Along with onshore development in the Beetaloo, the Middle Arm sustainable development precinct near Palmerston will be a key plank of NT’s economic growth, presenting the opportunity to create about 20,000 direct and indirect jobs for the Territory.
Australian Energy Producers NT Director David Slama said the Budget showed the Territory government was focused on delivering practical solutions on the road to net zero, and underscored the importance of gas in Australia’s energy transformation.
Slama said: “The Budget continues to help progress development of the extraordinary opportunity of the Beetaloo Basin and Middle Arm sustainable development precinct, while reinforcing the economic importance of the Barossa project. “The oil and gas industry also supports the Resourcing the Territory exploration program, delivering investment in the NT and supporting new energy supply with all of its benefits.”
Slama said the Budget provided for a more sustainable energy future, while helping secure economic and energy security benefits by developing the Territory’s onshore natural gas resources. He added: “The Budget invests in the industries and projects required for the energy transformation.”
LNG exports are projected to continue to be a major economic driver for the Territory, which will push growth in gross state product from 2.3 per cent in the coming financial year to 7.1 per cent in 2025-26, when LNG exports from Barossa are expected to begin.
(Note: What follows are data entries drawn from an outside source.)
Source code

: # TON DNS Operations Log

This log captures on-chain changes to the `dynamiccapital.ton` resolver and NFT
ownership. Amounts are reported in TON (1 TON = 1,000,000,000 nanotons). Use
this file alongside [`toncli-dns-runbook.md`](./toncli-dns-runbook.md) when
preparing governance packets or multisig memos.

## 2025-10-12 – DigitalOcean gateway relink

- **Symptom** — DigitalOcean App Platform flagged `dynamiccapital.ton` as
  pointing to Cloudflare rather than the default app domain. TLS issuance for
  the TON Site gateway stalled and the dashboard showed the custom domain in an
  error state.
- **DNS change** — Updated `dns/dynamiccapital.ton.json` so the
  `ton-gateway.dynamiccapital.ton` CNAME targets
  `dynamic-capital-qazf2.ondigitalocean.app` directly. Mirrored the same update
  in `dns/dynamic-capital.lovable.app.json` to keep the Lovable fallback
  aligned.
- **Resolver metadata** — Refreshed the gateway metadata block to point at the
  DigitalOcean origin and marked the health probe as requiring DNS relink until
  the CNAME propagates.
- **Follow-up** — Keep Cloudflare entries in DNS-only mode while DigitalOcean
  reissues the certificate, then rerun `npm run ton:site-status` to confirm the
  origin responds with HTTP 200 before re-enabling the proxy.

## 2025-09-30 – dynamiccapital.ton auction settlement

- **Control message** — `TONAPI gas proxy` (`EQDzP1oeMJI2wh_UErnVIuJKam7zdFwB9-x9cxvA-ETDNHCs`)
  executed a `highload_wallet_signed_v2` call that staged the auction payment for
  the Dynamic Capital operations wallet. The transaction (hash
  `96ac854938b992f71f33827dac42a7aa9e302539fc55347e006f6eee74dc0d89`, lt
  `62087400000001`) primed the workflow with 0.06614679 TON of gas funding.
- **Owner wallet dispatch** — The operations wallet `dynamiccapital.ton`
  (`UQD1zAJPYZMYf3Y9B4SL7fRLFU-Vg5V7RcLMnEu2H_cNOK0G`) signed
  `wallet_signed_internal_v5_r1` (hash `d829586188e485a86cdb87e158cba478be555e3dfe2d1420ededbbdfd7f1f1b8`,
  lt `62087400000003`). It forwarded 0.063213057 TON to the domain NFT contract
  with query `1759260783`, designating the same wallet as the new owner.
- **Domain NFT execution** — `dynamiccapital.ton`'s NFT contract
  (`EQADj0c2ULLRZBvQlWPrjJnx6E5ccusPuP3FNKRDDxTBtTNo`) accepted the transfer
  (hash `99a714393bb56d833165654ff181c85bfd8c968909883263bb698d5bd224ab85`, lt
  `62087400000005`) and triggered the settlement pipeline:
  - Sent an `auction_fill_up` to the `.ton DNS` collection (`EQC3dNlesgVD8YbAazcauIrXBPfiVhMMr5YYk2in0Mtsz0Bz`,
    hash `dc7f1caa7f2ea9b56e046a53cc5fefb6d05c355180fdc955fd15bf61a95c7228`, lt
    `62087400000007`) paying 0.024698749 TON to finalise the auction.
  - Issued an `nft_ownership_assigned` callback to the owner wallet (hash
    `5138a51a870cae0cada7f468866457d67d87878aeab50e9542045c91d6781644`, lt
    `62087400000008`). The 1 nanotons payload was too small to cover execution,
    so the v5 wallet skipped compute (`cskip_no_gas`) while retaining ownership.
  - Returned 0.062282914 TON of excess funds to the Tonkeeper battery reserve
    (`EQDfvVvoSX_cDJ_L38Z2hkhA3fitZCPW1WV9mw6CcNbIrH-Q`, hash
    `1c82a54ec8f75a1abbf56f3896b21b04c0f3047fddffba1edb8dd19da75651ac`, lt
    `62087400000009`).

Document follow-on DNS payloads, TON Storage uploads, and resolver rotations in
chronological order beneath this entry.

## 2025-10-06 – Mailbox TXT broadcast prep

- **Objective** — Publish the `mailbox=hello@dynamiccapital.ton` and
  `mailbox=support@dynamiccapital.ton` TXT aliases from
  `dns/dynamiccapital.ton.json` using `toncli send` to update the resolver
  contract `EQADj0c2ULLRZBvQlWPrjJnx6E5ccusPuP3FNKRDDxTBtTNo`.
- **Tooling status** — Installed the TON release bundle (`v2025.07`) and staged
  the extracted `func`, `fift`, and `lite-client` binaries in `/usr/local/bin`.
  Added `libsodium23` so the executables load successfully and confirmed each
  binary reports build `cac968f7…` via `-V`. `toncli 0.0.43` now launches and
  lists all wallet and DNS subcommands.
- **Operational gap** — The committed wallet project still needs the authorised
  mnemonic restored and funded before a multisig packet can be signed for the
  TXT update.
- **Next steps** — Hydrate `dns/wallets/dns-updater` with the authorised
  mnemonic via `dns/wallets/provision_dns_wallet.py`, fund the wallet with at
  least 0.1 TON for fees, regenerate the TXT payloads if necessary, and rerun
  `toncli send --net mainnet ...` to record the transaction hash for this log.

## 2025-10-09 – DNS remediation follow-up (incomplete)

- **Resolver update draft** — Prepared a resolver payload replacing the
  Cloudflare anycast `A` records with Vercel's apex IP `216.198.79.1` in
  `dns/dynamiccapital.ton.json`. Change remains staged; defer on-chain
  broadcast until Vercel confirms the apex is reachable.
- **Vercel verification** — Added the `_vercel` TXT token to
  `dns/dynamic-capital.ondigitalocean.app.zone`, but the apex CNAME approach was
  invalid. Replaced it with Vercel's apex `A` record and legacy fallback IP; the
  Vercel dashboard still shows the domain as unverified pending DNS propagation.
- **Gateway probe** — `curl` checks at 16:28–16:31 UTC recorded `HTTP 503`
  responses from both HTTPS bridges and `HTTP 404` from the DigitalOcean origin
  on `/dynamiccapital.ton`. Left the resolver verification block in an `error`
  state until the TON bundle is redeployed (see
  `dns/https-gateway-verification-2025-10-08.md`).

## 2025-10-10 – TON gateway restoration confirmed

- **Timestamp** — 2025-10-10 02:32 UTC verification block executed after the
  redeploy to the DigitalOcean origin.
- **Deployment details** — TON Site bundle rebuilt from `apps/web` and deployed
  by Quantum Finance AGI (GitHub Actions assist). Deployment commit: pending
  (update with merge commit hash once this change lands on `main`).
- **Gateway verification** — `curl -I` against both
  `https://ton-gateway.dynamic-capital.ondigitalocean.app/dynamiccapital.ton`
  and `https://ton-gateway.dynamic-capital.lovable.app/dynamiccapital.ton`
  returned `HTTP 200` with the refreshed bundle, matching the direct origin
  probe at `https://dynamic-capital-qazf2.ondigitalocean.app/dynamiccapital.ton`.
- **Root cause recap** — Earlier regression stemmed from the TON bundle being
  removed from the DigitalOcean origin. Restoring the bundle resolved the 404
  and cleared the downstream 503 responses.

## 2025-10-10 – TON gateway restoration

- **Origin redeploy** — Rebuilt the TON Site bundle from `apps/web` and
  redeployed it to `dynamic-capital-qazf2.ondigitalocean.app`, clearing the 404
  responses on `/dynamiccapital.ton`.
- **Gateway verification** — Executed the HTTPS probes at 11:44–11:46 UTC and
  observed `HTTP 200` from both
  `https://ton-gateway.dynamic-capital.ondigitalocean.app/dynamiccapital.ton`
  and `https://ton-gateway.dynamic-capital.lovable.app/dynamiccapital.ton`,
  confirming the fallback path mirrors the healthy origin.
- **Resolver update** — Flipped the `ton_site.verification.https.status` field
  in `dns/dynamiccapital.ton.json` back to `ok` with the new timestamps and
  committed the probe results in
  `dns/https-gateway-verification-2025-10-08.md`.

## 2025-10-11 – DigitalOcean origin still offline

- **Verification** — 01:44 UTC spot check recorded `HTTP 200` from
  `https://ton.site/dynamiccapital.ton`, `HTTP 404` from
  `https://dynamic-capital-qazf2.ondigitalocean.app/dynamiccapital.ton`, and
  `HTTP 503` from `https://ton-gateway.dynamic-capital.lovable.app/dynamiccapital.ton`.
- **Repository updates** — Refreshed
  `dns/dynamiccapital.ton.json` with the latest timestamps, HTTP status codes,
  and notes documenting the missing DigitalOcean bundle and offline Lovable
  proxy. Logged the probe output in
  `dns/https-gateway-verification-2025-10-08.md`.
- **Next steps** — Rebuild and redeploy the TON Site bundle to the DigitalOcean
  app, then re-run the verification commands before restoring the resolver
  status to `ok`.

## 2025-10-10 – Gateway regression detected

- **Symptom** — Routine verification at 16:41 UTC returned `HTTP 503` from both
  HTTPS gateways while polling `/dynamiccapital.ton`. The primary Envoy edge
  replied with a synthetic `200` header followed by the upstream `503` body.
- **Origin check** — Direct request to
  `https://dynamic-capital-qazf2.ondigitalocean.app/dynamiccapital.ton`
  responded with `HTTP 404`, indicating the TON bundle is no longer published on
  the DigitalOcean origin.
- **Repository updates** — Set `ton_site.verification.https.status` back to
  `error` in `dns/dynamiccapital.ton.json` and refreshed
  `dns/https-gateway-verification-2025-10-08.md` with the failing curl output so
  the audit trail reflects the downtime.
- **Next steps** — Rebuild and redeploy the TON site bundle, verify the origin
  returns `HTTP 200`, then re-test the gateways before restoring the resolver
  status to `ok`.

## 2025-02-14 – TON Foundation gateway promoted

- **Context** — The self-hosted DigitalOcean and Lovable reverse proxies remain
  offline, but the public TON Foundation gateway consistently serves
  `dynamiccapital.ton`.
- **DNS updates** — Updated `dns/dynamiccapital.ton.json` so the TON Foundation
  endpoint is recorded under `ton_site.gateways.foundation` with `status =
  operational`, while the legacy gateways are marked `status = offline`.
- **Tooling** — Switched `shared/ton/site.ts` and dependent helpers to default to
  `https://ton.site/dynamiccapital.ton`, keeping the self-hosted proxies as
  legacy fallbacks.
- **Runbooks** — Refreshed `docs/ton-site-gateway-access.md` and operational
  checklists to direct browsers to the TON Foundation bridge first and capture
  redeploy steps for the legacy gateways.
Slama continued: “Growing LNG demand in our region is an enormous economic opportunity for the Territory and we welcome the federal government’s commitment in the Future Gas Strategy that Australia will remain a reliable and trusted trade and investment partner.
“Our LNG exports have an important role to play in the energy security and decarbonisation of our region, in addition to the significant economic and strategic benefits from Australia’s key trading partners.” Scheduled for first production in the first half of 2025, the Barossa project will supply replacement gas to the Darwin LNG (DLNG) plant, which is currently fed by the soon-to-be-depleted Bayu-Undan field near Timor-Leste.
Gas will be extracted about 285 kilometres offshore from Darwin and transported via pipeline to DLNG, with other project infrastructure including a floating production storage and offloading (FPSO) facility, a subsea production system, and supporting in-field subsea infrastructure.
Up to eight subsea wells are planned to be drilled, with six wells from three drill centres and contingency plans for an additional two wells. After gas and condensate is extracted from the wells through the subsea production system, it will be transferred to the FPSO via a network of subsea infrastructure.